Stored data entries:
####################

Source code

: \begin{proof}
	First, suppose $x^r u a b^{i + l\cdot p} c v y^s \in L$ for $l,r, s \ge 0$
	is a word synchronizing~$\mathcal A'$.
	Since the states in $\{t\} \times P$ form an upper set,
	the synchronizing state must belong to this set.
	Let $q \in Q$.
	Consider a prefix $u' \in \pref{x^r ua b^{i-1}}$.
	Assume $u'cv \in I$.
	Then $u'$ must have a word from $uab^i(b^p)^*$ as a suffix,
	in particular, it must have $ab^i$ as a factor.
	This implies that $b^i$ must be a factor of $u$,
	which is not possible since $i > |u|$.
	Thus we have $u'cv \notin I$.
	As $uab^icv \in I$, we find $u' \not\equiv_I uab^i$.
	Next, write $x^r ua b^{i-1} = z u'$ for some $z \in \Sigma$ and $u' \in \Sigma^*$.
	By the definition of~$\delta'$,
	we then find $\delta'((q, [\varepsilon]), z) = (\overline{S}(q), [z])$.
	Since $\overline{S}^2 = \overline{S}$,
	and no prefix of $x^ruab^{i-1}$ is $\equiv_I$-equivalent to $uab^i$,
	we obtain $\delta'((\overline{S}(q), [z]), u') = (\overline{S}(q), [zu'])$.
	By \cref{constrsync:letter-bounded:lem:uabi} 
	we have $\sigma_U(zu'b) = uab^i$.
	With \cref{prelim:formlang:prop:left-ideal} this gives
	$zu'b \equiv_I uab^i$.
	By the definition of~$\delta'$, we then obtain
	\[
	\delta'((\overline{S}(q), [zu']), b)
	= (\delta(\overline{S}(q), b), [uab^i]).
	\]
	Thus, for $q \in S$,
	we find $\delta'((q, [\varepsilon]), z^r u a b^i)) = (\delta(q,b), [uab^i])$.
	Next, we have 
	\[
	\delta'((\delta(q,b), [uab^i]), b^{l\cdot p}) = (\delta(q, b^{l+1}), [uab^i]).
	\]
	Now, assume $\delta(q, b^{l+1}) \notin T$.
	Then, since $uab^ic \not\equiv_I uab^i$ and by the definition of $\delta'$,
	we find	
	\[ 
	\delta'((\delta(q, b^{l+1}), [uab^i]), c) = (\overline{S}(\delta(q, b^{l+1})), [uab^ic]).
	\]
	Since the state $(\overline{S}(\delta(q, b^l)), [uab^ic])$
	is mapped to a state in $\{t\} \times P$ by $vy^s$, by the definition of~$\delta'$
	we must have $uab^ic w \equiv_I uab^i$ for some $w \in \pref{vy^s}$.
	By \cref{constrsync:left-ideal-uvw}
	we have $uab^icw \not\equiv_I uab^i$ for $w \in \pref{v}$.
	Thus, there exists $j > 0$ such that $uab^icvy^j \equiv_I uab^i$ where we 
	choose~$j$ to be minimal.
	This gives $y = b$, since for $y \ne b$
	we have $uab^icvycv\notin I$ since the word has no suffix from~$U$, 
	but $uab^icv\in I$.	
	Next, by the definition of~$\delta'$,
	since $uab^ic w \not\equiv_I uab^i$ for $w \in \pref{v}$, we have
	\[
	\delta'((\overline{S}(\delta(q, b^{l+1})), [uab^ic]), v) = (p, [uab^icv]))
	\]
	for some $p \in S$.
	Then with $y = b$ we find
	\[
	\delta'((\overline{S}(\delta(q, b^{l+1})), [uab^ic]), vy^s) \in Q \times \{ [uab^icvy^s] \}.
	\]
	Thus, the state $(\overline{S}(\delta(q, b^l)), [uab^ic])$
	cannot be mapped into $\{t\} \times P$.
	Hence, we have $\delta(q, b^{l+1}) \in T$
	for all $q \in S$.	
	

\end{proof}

####################

Required action |
All entries should be given again precisely as they appear above.

Exercise output |
Source code

: \begin{proof}
	First, suppose $x^r u a b^{i + l\cdot p} c v y^s \in L$ for $l,r, s \ge 0$
	is a word synchronizing~$\mathcal A'$.
	Since the states in $\{t\} \times P$ form an upper set,
	the synchronizing state must belong to this set.
	Let $q \in Q$.
	Consider a prefix $u' \in \pref{x^r ua b^{i-1}}$.
	Assume $u'cv \in I$.
	Then $u'$ must have a word from $uab^i(b^p)^*$ as a suffix,
	in particular, it must have $ab^i$ as a factor.
	This implies that $b^i$ must be a factor of $u$,
	which is not possible since $i > |u|$.
	Thus we have $u'cv \notin I$.
	As $uab^icv \in I$, we find $u' \not\equiv_I uab^i$.
	Next, write $x^r ua b^{i-1} = z u'$ for some $z \in \Sigma$ and $u' \in \Sigma^*$.
	By the definition of~$\delta'$,
	we then find $\delta'((q, [\varepsilon]), z) = (\overline{S}(q), [z])$.
	Since $\overline{S}^2 = \overline{S}$,
	and no prefix of $x^ruab^{i-1}$ is $\equiv_I$-equivalent to $uab^i$,
	we obtain $\delta'((\overline{S}(q), [z]), u') = (\overline{S}(q), [zu'])$.
	By \cref{constrsync:letter-bounded:lem:uabi} 
	we have $\sigma_U(zu'b) = uab^i$.
	With \cref{prelim:formlang:prop:left-ideal} this gives
	$zu'b \equiv_I uab^i$.
	By the definition of~$\delta'$, we then obtain
	\[
	\delta'((\overline{S}(q), [zu']), b)
	= (\delta(\overline{S}(q), b), [uab^i]).
	\]
	Thus, for $q \in S$,
	we find $\delta'((q, [\varepsilon]), z^r u a b^i)) = (\delta(q,b), [uab^i])$.
	Next, we have 
	\[
	\delta'((\delta(q,b), [uab^i]), b^{l\cdot p}) = (\delta(q, b^{l+1}), [uab^i]).
	\]
	Now, assume $\delta(q, b^{l+1}) \notin T$.
	Then, since $uab^ic \not\equiv_I uab^i$ and by the definition of $\delta'$,
	we find	
	\[ 
	\delta'((\delta(q, b^{l+1}), [uab^i]), c) = (\overline{S}(\delta(q, b^{l+1})), [uab^ic]).
	\]
	Since the state $(\overline{S}(\delta(q, b^l)), [uab^ic])$
	is mapped to a state in $\{t\} \times P$ by $vy^s$, by the definition of~$\delta'$
	we must have $uab^ic w \equiv_I uab^i$ for some $w \in \pref{vy^s}$.
	By \cref{constrsync:left-ideal-uvw}
	we have $uab^icw \not\equiv_I uab^i$ for $w \in \pref{v}$.
	Thus, there exists $j > 0$ such that $uab^icvy^j \equiv_I uab^i$ where we 
	choose~$j$ to be minimal.
	This gives $y = b$, since for $y \ne b$
	we have $uab^icvycv\notin I$ since the word has no suffix from~$U$, 
	but $uab^icv\in I$.	
	Next, by the definition of~$\delta'$,
	since $uab^ic w \not\equiv_I uab^i$ for $w \in \pref{v}$, we have
	\[
	\delta'((\overline{S}(\delta(q, b^{l+1})), [uab^ic]), v) = (p, [uab^icv]))
	\]
	for some $p \in S$.
	Then with $y = b$ we find
	\[
	\delta'((\overline{S}(\delta(q, b^{l+1})), [uab^ic]), vy^s) \in Q \times \{ [uab^icvy^s] \}.
	\]
	Thus, the state $(\overline{S}(\delta(q, b^l)), [uab^ic])$
	cannot be mapped into $\{t\} \times P$.
	Hence, we have $\delta(q, b^{l+1}) \in T$
	for all $q \in S$.	
	

\end{proof}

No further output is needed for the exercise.